[Stored data]

-------

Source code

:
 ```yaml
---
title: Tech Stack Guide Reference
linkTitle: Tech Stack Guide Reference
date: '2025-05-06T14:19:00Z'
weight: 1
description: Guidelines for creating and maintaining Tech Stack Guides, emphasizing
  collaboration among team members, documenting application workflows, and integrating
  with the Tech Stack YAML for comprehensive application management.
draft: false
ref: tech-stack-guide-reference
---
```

-------

What you will do
Each line of the data above is to be duplicated exactly.

Answer space
Source code

:
 ```yaml
---
title: Tech Stack Guide Reference
linkTitle: Tech Stack Guide Reference
date: '2025-05-06T14:19:00Z'
weight: 1
description: Guidelines for creating and maintaining Tech Stack Guides, emphasizing
  collaboration among team members, documenting application workflows, and integrating
  with the Tech Stack YAML for comprehensive application management.
draft: false
ref: tech-stack-guide-reference
---
```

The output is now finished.